● TRY IT: Which lines of the records contain the word "đồng"? Show each of them.

● DATA RECORDS:
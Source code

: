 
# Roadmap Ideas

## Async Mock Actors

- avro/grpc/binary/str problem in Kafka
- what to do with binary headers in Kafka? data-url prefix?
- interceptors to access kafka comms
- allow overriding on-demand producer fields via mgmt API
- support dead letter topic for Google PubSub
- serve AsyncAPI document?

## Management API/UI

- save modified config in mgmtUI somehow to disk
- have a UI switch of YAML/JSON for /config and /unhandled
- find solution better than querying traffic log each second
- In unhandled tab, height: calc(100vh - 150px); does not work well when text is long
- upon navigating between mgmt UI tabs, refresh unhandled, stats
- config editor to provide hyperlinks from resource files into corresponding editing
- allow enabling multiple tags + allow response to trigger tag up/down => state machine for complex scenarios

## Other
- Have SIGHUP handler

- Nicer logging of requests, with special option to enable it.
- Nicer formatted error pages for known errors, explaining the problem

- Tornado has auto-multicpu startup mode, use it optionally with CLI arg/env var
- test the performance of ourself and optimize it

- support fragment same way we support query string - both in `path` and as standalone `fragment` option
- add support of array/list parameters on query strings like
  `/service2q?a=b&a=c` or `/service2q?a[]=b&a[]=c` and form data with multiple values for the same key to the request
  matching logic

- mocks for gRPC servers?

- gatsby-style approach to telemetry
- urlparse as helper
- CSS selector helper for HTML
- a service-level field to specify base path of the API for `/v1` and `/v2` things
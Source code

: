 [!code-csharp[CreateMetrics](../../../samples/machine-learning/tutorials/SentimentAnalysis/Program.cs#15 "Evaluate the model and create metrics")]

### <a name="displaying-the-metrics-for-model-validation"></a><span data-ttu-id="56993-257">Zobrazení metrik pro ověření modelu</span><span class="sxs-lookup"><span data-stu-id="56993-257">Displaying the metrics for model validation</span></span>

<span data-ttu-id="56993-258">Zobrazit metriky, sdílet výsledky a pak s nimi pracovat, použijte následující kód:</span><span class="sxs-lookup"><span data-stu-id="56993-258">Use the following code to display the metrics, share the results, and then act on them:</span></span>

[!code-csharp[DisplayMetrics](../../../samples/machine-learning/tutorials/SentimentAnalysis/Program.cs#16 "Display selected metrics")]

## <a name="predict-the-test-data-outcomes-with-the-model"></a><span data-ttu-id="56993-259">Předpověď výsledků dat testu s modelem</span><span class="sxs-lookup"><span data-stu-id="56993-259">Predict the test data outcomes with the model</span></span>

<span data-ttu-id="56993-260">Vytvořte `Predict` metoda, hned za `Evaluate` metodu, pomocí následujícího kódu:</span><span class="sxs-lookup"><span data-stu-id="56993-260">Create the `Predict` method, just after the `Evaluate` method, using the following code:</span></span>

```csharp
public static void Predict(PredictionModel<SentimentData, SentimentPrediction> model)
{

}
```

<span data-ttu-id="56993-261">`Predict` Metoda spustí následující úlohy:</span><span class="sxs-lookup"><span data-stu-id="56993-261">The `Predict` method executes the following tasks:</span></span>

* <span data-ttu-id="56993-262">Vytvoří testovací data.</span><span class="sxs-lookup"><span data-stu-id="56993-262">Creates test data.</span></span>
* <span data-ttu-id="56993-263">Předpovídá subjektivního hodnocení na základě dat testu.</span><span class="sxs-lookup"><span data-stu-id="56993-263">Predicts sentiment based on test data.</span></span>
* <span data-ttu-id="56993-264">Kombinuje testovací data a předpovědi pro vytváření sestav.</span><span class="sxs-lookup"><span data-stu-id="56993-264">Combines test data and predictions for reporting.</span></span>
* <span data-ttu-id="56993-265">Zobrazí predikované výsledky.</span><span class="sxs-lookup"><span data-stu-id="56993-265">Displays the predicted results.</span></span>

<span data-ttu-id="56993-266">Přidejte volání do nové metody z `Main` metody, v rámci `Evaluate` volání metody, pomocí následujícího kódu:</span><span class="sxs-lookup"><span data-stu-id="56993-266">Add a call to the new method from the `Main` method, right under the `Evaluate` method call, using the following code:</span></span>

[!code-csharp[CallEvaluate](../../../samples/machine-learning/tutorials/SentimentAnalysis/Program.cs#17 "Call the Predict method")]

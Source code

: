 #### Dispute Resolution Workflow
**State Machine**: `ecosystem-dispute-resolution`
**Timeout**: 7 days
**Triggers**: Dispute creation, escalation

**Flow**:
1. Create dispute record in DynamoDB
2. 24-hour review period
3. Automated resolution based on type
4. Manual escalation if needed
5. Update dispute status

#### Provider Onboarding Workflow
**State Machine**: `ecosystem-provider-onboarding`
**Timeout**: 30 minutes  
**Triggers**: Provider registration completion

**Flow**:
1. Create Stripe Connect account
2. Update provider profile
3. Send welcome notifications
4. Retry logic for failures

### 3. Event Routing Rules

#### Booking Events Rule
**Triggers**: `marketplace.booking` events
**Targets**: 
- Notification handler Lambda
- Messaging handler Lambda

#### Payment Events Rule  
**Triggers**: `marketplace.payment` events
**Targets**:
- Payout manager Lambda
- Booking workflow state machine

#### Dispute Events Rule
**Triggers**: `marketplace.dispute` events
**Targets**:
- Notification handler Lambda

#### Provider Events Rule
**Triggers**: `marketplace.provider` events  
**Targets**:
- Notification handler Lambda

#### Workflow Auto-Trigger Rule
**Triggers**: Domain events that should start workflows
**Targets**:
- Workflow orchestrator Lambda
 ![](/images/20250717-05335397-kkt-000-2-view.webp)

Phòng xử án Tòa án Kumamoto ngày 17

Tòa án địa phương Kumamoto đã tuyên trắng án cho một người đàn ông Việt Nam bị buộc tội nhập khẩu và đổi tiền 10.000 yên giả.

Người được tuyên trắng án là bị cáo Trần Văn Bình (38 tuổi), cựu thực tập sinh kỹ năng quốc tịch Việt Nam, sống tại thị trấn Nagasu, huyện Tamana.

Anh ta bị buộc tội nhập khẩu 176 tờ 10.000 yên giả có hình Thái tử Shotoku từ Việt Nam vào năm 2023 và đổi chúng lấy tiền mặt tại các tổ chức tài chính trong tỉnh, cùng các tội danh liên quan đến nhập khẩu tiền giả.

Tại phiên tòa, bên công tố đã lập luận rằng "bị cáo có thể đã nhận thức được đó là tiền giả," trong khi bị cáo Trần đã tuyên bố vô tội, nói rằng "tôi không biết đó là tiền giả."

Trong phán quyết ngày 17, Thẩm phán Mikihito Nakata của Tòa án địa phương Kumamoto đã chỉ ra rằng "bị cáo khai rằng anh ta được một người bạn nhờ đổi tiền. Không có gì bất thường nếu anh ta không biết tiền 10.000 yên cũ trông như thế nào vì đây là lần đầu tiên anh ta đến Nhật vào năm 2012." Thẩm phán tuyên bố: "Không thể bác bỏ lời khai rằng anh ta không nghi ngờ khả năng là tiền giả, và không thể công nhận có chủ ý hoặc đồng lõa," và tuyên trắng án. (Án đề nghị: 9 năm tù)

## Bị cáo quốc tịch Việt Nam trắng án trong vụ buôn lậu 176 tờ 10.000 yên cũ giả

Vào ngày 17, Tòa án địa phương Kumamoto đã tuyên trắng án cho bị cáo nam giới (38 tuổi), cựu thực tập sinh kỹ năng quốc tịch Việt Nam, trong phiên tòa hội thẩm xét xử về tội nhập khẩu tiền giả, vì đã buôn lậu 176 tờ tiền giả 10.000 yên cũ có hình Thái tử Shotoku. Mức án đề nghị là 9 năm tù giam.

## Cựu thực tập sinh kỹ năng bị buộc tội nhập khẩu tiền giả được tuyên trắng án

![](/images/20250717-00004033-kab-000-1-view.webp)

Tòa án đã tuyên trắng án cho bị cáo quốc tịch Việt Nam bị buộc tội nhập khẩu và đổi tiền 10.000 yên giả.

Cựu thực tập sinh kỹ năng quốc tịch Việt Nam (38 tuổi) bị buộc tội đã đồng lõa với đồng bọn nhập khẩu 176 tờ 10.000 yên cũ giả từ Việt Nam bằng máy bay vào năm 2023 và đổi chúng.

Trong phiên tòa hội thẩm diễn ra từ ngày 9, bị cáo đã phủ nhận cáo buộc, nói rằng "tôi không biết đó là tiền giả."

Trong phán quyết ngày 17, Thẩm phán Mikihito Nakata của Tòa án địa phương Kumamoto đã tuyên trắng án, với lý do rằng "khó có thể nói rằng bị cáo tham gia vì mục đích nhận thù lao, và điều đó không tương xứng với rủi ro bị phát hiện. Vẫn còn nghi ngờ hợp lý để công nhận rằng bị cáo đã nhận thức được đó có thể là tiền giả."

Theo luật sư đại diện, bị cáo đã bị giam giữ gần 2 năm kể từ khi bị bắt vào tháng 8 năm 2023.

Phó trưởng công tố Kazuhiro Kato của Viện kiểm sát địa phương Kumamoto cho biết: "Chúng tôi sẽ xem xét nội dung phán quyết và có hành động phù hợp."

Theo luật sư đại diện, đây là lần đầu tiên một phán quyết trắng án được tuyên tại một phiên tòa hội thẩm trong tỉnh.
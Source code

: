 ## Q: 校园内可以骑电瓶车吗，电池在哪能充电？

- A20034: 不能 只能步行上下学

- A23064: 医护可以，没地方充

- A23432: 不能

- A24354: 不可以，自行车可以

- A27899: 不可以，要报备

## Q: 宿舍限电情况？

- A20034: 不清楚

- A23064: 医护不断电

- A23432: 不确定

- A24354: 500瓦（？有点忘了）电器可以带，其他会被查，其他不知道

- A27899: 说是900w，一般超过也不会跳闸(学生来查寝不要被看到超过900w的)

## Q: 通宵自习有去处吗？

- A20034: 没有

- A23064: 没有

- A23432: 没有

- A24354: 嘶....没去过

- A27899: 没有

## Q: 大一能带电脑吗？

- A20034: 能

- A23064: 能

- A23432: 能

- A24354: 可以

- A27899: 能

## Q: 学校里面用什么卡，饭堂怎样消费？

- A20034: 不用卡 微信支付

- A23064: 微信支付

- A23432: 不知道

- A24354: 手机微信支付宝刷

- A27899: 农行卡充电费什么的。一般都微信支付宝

● TASK RESULT:
Trong phán quyết ngày 17, Thẩm phán Mikihito Nakata của Tòa án địa phương Kumamoto đã chỉ ra rằng "bị cáo khai rằng anh ta được một người bạn nhờ đổi tiền. Không có gì bất thường nếu anh ta không biết tiền 10.000 yên cũ trông như thế nào vì đây là lần đầu tiên anh ta đến Nhật vào năm 2012." Thẩm phán tuyên bố: "Không thể bác bỏ lời khai rằng anh ta không nghi ngờ khả năng là tiền giả, và không thể công nhận có chủ ý hoặc đồng lõa," và tuyên trắng án. (Án đề nghị: 9 năm tù)
Cựu thực tập sinh kỹ năng quốc tịch Việt Nam (38 tuổi) bị buộc tội đã đồng lõa với đồng bọn nhập khẩu 176 tờ 10.000 yên cũ giả từ Việt Nam bằng máy bay vào năm 2023 và đổi chúng.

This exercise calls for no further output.